Au siècle suivant, Engels, tout à sa tâche d’illustrer la théorie matérialiste de l’histoire, impute l’asservissement des femmes à l’émergence des classes sociales, survenue avec le développement de l'élevage et de l'agriculture, la production de surplus et la recherche d’une plus grande productivité. C’est à ce moment précis que les femmes auraient perdu leur autonomie5. Pourtant, selon lui, les rôles des femmes et des hommes, qu’il calque sur ceux de la société du XIXe siècle, n’auraient pas varié : au « stade inférieur de la barbarie » comme au « stade supérieur »6, les femmes auraient fait la cuisine, fabriqué les vêtements, effectué toutes les activités domestiques ; les hommes, eux, auraient assuré la subsistance de la maisonnée. Mais l’accroissement de la production par l’économie agricole et la propriété privée auraient permis aux hommes de produire plus qu’il n’était nécessaire et de s’enrichir, donnant ainsi une valeur marchande au travail productif. Cantonnées à la sphère domestique, les femmes auraient été exclues de ce processus et, comme elles exerçaient des tâches désormais sans valeur et qu’elles étaient dépendantes des hommes pour leur subsistance, leur travail aurait été déprécié et leur émancipation serait devenue impossible. Seule la lutte des classes pouvait, selon Engels, les affranchir.
Émile Bayard : « Une famille à l’âge du renne », gravure extraite de L’Homme primitif, de Louis Figuier, Hachette, 1870.

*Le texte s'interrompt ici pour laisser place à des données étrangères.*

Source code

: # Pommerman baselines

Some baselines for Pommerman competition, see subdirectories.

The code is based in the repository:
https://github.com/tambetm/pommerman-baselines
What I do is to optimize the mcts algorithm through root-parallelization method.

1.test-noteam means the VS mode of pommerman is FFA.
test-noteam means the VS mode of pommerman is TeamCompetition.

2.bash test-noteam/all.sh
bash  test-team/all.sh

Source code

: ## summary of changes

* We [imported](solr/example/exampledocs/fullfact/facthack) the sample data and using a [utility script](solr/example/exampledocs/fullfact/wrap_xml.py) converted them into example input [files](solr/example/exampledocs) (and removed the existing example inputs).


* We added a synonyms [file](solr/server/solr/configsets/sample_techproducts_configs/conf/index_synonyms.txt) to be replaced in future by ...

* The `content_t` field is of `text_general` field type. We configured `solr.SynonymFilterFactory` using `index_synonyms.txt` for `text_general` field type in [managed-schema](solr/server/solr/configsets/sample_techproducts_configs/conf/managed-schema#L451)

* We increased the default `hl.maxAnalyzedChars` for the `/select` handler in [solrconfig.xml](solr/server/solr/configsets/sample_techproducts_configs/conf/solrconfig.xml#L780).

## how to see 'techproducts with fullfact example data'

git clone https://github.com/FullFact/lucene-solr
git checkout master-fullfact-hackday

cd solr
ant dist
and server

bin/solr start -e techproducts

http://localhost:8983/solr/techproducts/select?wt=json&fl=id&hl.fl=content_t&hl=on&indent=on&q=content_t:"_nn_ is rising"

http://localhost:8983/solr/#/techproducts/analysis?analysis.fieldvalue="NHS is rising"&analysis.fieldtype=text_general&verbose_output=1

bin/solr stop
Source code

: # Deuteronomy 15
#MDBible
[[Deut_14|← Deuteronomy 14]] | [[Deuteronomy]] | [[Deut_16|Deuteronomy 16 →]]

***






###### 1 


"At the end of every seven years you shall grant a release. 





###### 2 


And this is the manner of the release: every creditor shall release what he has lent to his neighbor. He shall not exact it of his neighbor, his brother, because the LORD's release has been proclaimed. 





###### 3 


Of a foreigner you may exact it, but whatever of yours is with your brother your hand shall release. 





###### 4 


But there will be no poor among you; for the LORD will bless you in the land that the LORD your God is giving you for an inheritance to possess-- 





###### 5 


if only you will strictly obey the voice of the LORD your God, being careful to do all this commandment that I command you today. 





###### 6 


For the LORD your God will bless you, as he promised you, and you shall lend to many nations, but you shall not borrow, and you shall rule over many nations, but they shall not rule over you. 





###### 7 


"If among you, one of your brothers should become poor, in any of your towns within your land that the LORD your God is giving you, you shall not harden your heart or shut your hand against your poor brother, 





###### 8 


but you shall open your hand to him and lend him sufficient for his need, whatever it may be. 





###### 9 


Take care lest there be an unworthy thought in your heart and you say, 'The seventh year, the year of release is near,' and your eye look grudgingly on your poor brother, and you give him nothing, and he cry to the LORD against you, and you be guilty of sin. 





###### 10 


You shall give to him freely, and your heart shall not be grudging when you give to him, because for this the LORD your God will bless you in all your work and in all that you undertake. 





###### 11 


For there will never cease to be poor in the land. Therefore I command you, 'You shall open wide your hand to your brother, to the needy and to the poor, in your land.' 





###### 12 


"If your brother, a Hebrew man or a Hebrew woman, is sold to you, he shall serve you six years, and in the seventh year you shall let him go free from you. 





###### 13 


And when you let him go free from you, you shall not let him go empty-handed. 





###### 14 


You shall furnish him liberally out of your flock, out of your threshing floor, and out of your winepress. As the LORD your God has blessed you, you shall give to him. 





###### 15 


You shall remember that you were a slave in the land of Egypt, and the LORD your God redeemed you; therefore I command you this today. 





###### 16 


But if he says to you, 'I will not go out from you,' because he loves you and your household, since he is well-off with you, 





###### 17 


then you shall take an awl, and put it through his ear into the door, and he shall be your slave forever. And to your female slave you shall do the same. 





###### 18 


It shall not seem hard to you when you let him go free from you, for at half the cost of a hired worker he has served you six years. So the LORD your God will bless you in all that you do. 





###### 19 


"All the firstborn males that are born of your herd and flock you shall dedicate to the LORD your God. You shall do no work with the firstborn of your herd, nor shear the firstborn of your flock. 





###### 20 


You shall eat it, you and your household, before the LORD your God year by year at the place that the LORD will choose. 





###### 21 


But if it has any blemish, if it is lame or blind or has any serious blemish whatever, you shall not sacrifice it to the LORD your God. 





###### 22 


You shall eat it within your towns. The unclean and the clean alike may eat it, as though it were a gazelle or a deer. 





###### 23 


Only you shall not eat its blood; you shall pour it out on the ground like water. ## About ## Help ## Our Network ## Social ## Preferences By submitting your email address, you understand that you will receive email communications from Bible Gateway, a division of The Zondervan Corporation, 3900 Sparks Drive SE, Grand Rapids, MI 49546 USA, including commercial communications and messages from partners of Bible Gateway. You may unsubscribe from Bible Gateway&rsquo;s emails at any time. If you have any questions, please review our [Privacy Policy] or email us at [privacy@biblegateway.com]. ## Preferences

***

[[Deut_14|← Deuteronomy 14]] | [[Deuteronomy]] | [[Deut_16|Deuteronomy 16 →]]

Les femmes des sociétés les plus anciennes furent également réputées avoir détenu une sorte de pouvoir – ou de supériorité – sur les hommes, que la suite de l’histoire leur aurait retirée. Ce pouvoir se fonderait sur leur capacité de procréation. Ainsi, pour Johann Bachofen7, les femmes des origines, telles qu’il a cru les trouver dans les mythes antiques, auraient exercé une gynécocratie primitive fondée sur la filiation maternelle – la seule certaine en ces époques reculées – et auraient fait régner la paix, l’amour et la piété, autant de qualités réputées féminines au XIXe siècle. Au début du XXe siècle, Robert Briffault, dans le prolongement de Bachofen, affirme que la maternité est le facteur principal de la supériorité des femmes dans les groupes préhistoriques : le caractère « sauvage » et démonstratif avec lequel les mères des sociétés primitives observées par l’ethnologie interagissent avec leurs enfants en serait un vestige, la civilisation – autrement dit le patriarcat – n’ayant pas encore permis de domestiquer leurs sentiments « naturels »8. Chez Briffault, le sexisme se teinte aussi d’une pointe de racisme.
Qu’il s’agisse de Rousseau, d’Engels ou de bien d’autres, les femmes des origines sont vues d’abord à l’image des femmes qui sont leurs contemporaines : la sphère domestique est leur domaine, la paix, le partage et la générosité commandent leurs rôles sociaux. Avant que leur capacité procréatrice ne soit « domestiquée », elles régnaient sur un monde matrilinéaire. Presque toujours, ces points de vue justifient ou se fondent sur l’ordre social qui les entoure, même quand ils se placent dans une perspective d’évolution, que celle-ci soit effective (le passage au patriarcat, que Briffault considère comme une caractéristique des sociétés de niveau supérieur) ou à conquérir (l’abolition des classes et l’émancipation des femmes chez Engels). Ces conceptions qui, aujourd’hui, nous paraissent désuètes et pleines de préjugés, peuvent-elles être mises sur le compte d’une époque révolue où les connaissances archéologiques et anthropologiques étaient moins développées, la pratique scientifique moins rigoureuse et les interprétations entachées de biais ethnocentrés ? La suite du XXe siècle puis le XXIe siècle, avec leurs lots d’avancées technologiques et scientifiques, ont-ils permis d’établir une démarche archéologique objective ? Autrement dit, l’époque actuelle a-t-elle su éviter le piège des savoirs situés dans notre perception des femmes préhistoriques ?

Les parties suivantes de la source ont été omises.